Hablamos con la banda estadounidense The Nude Party tras la publicación de su tercer elepé, The Nude Party Rides On, ante su próxima actuación en el  Azkena Rock Festival

The Nude Party son uno de los imprescindibles de la próxima edición del Azkena Rock Festival que se celebrará en Vitoria los días 15, 16 y 17 de julio.

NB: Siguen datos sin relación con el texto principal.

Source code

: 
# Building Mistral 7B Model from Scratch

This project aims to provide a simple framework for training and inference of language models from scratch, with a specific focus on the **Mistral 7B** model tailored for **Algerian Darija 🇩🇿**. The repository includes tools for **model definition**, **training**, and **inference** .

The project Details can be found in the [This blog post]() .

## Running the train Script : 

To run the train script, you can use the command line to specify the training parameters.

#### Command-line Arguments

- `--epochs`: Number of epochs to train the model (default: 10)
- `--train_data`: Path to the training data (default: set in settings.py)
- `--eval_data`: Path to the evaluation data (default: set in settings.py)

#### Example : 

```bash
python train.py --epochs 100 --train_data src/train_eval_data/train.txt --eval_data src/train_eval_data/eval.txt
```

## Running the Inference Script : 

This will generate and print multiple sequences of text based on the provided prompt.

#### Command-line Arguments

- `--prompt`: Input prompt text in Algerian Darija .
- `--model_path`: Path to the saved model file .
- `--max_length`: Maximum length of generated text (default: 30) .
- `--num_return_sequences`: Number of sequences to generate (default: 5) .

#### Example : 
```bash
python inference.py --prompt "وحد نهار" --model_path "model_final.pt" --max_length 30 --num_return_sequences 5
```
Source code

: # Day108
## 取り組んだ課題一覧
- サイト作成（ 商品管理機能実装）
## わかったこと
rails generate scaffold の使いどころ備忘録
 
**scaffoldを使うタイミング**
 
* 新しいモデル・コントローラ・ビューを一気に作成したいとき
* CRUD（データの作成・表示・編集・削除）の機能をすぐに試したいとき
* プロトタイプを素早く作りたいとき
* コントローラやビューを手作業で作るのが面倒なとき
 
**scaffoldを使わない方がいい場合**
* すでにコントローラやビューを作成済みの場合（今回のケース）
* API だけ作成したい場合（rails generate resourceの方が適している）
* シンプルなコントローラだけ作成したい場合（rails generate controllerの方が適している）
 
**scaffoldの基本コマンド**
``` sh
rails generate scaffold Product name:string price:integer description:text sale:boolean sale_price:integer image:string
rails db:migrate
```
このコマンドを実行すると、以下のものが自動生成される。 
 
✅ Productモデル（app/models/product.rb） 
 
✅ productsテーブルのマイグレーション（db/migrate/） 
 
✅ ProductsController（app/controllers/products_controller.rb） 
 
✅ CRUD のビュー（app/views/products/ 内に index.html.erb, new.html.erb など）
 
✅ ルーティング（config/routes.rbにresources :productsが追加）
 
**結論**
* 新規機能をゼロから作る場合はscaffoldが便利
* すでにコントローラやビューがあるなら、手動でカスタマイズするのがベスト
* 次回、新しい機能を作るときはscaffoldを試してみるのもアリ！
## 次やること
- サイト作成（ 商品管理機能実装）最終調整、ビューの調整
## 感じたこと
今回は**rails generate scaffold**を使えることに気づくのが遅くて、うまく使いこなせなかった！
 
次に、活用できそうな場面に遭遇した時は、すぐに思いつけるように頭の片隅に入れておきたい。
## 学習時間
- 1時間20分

El conjunto norteamericano heredero de los Kinks o los primeros Rolling Stones, publicaba el pasado mes de marzo su cuarto trabajo de estudio, The Nude Party Rides On (New West Records, 2023), un compendio de melodías vitales que invitan a volver a los orígenes del rock y a seguir adelante.  La crudeza garajera del rock británico de principios de los 60’s, el fuzz brillante al estilo The Jam, ecos a Dylan, Muddy Waters o la mística de Nueva Orleans, conforman esta nueva colección de canciones que prometen un directo adictivo.

 

Han pasado 3 años desde el lanzamiento de vuestro último álbum, supongo que la pandemia ha afectado al momento de publicar este nuevo trabajo. ¿Cómo habéis vivido este periodo?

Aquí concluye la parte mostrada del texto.